Proof: Consider the Lyapunov function
\begin{equation} V(S,I) = \left(S-S_2^*\right)+ \left( I-I_2^*\right) -S_2^* \ln \frac{S}{S_2^*} - I_2^* \ln \frac{I}{I_2^*}. \end{equation}
This function is positive definite since $V\left(S,I\right) \geq 0$ and $V\left(S,I\right)=0$ at the equilibrium point $e_2$. The derivative of $V$ along solutions of (2.3) and (2.4) we have
\begin{align*} \dot V &= \dot S +\dot I - \frac{S_2^*}{S}\dot S-\frac{I_2^*}{I}\dot I\\ &= \nu(1-S) -\beta S I + \beta S I -\nu I -\frac{\nu}{\beta S}\left( \nu -\nu S -\beta S I \right) - I_2^*\left(\beta S - \nu\right)\\ &= \nu(1-S) -\frac{\nu}{\beta S}\left( \nu -\nu S \right) - I_2^*\left(\beta S - \nu\right)\\ &= \nu(1-S) -\frac{\nu}{\beta S}\left( \nu -\nu S \right) - \left(1-S_2^*\right)\left(\beta S - \beta S_2^*\right)\\ &= \nu(1-S)\left[1-\frac{\nu}{\beta S}\right] - \left(1-S_2^*\right)\left(\beta S - \beta S_2^*\right)\\[1ex] &= \nu(1-S)\left[\frac{\beta S -\beta S_2^*}{\beta S}\right] - \left(1-S_2^*\right)\left(\beta S - \beta S_2^*\right)\\[1ex] &= \nu\beta\left(S-S_2^*\right)\left[\frac{1-S}{\beta S} -\frac{1-S_2^*}{\beta S_2^*} \right]\\[1ex] &= -\nu\beta\left(S_2^*-S\right)\left[\frac{\beta S_2^*\left(1-S\right) - \beta S\left(1-S_2^*\right)}{\beta S\left(\beta S_2^*\right)}\right]\\[1ex] &= -\beta\left(S_2^*-S\right)\left[\frac{\beta S_2^* -\beta S}{\beta S}\right]\\[1ex] &= -\beta\left(S_2^*-S\right)^2\left[\frac{1}{S}\right]\\[1ex] & \leq 0 \end{align*}
We notice $\dot V$ is always negative with the exception of the special case where $S$ and $I$ take on the the endemic equilibrium values, thus we can say $\dot V$ is semi positive definite.

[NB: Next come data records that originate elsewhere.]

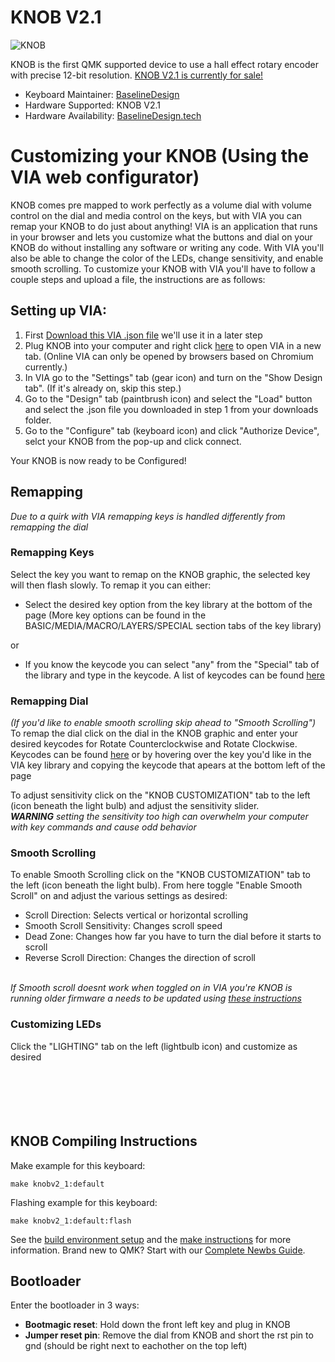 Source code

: # KNOB V2.1

![KNOB](https://github.com/user-attachments/assets/2c5d7582-cdef-45be-adfb-913d4c559ec1)




KNOB is the first QMK supported device to use a hall effect rotary encoder with precise 12-bit resolution. 
[KNOB V2.1 is currently for sale!](https://www.etsy.com/listing/1748096655/knob-v2-volume-media-controller)

* Keyboard Maintainer: [BaselineDesign](https://github.com/BaselineDesign)
* Hardware Supported: KNOB V2.1
* Hardware Availability: [BaselineDesign.tech](https://baselinedesign.tech/products/knobv21)

# Customizing your KNOB (Using the VIA web configurator) 
KNOB comes pre mapped to work perfectly as a volume dial with volume control on the dial and media control on the keys, but with VIA you can remap your KNOB to do just about anything! VIA is an application that runs in your browser and lets you customize what the buttons and dial on your KNOB do without installing any software or writing any code. With VIA you'll also be able to change the color of the LEDs, change sensitivity, and enable smooth scrolling. To customize your KNOB with VIA you'll have to follow a couple steps and upload a file, the instructions are as follows: 
## Setting up VIA:
1. First [Download this VIA .json file](https://drive.google.com/uc?export=download&id=1Bo-KuTojrcoyr9Ovg1zOziSa1WW7xraH) we'll use it in a later step
3. Plug KNOB into your computer and right click [here](https://usevia.app/settings) to open VIA in a new tab. (Online VIA can only be opened by browsers based on Chromium currently.)
4. In VIA go to the "Settings" tab (gear icon) and turn on the "Show Design tab". (If it's already on, skip this step.)
5. Go to the "Design" tab (paintbrush icon) and select the "Load" button and select the .json file you downloaded in step 1 from your downloads folder.
7. Go to the "Configure" tab (keyboard icon) and click "Authorize Device", selct your KNOB from the pop-up and click connect.<br>

Your KNOB is now ready to be Configured!

## Remapping
*Due to a quirk with VIA remapping keys is handled differently from remapping the dial*

### Remapping Keys
Select the key you want to remap on the KNOB graphic, the selected key will then flash slowly. To remap it you can either:
- Select the desired key option from the key library at the bottom of the page (More key options can be found in the BASIC/MEDIA/MACRO/LAYERS/SPECIAL section tabs of the key library)<br>

or
  
- If you know the keycode you can select "any" from the "Special" tab of the library and type in the keycode. A list of keycodes can be found [here](https://baselinedesign.tech/pages/via-keycode-cheatsheet)



### Remapping Dial
*(If you'd like to enable smooth scrolling skip ahead to "Smooth Scrolling")* <br> 
To remap the dial click on the dial in the KNOB graphic and enter your desired keycodes for Rotate Counterclockwise and Rotate Clockwise. Keycodes can be found [here](https://baselinedesign.tech/pages/via-keycode-cheatsheet) or by hovering over the key you'd like in the VIA key library and copying the keycode that apears at the bottom left of the page <br>

To adjust sensitivity click on the "KNOB CUSTOMIZATION" tab to the left (icon beneath the light bulb) and adjust the sensitivity slider. <br>
***WARNING** setting the sensitivity too high can overwhelm your computer with key commands and cause odd behavior*


### Smooth Scrolling
To enable Smooth Scrolling click on the "KNOB CUSTOMIZATION" tab to the left (icon beneath the light bulb). From here toggle "Enable Smooth Scroll" on and adjust the various settings as desired:
- Scroll Direction: Selects vertical or horizontal scrolling
- Smooth Scroll Sensitivity: Changes scroll speed
- Dead Zone: Changes how far you have to turn the dial before it starts to scroll
- Reverse Scroll Direction: Changes the direction of scroll

<br> *If Smooth scroll doesnt work when toggled on in VIA you're KNOB is running older firmware a needs to be updated using [these instructions](https://github.com/BaselineDesign/BaselineDesign-Knob/blob/main/KNOB_V2_QMK/knobv2_1/KNOBV2_1_Update_Firmare_Instructions.md)*


### Customizing LEDs
Click the "LIGHTING" tab on the left (lightbulb icon) and customize as desired
 <br>
 <br>
  <br>
 <br>
  <br>
 <br>



## KNOB Compiling Instructions
Make example for this keyboard:

    make knobv2_1:default

Flashing example for this keyboard:

    make knobv2_1:default:flash

See the [build environment setup](https://docs.qmk.fm/#/getting_started_build_tools) and the [make instructions](https://docs.qmk.fm/#/getting_started_make_guide) for more information. Brand new to QMK? Start with our [Complete Newbs Guide](https://docs.qmk.fm/#/newbs).

## Bootloader

Enter the bootloader in 3 ways:

* **Bootmagic reset**: Hold down the front left key and plug in KNOB
* **Jumper reset pin**: Remove the dial from KNOB and short the rst pin to gnd (should be right next to eachother on the top left)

We see, when $S\rightarrow 0$ or $S \rightarrow \infty$, $\dot V \rightarrow \infty$. Similarly, when $I\rightarrow 0$ or $I \rightarrow \infty$, $\dot V \rightarrow \infty$. We can now conclude that $V$ is a Lyapunov function for our system and according to Lyapunov stability theorems, the endemic equilibrium $e_2$ is globally asymptotically stable in $\Omega$.

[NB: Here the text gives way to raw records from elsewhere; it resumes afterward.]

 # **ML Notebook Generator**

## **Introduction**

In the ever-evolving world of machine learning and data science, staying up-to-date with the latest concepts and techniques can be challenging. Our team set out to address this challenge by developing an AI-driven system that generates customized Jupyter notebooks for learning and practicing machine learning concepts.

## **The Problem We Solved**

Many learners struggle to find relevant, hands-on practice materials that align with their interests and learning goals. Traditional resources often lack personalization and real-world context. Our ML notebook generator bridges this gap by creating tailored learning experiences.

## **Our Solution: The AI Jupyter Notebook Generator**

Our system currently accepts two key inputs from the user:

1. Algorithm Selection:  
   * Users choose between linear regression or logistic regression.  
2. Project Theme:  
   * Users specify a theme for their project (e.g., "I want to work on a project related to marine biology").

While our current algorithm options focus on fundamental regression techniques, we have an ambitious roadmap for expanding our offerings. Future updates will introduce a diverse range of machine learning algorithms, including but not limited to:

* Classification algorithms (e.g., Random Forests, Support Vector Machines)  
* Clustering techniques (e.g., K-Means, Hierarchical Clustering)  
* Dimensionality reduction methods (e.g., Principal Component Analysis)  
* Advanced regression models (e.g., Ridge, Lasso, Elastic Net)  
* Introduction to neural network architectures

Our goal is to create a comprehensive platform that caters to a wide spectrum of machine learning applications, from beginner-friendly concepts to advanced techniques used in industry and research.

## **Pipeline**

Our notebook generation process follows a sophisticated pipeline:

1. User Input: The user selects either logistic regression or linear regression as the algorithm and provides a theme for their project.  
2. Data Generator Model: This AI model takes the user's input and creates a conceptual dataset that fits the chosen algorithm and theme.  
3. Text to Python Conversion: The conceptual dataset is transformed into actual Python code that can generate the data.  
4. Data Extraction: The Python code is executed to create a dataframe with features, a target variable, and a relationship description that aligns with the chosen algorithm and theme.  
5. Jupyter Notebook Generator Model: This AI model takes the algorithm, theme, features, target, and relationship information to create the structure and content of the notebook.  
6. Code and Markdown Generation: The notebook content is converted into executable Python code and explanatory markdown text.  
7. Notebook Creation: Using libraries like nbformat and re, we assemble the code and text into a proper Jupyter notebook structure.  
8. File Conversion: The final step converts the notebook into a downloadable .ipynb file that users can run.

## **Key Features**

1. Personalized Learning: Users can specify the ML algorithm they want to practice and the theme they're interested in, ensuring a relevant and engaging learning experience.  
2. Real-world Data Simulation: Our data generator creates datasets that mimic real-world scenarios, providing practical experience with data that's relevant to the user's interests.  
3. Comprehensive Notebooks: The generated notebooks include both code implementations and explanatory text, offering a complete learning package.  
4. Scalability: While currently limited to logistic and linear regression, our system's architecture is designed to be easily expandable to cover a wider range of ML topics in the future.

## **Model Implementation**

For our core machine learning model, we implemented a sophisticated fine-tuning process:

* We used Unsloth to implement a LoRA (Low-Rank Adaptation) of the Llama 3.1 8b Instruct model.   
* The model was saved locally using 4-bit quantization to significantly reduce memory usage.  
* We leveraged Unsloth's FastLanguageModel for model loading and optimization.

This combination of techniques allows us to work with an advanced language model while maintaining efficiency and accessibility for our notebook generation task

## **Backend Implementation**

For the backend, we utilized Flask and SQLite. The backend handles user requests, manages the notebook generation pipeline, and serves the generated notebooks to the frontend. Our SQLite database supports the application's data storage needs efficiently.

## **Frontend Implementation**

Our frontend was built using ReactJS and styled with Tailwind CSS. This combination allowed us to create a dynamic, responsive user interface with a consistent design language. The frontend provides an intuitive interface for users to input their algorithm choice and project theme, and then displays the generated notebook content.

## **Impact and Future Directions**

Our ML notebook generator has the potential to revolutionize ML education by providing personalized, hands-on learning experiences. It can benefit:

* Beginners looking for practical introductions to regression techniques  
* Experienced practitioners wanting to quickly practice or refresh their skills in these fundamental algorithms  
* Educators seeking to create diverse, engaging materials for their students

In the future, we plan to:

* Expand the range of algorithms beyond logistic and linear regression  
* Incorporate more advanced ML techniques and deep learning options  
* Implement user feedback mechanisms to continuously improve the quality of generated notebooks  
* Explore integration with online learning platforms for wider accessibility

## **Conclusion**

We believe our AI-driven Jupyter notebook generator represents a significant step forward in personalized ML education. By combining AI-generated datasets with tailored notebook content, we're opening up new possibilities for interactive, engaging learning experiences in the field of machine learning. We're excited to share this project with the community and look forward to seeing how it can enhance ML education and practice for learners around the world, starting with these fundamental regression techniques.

This is just in reference to the $\mu=\nu$ case. In this case one can check that $\dot{N}=0$ so we may consider it as a fixed variable. We now compute that $$\dot{I}=\frac{\beta}{N}(N-I)I-(\gamma+\nu)I=-\frac{\beta}{N}I^2+bI,$$
where we notate $b=\beta-\gamma-\nu$. We assume that $b\neq 0$, though this case can be dealt with similarly. This admits two stable points, $I=0$ and $I=bN/\beta$. This equation is solved by $I=0$ and $$I(t)=\frac{b\exp(bt)}{c+N^{-1}\beta\exp(bt)},$$
The behavior around $c\sim 0$ corrosponds to $I=bN/\beta$, and the behavior around $c^{-1}\sim 0$ corrosponds to $I=0$.
For $b<0$, the point $I=0$ is stable, and $I=bN/\beta$ is unstable. When $b>0$ the point $I=0$ is unstable, and $I=bN/\beta$ is stable. In both cases, the Lyponauv exponent away from the unstable point is $|b|$.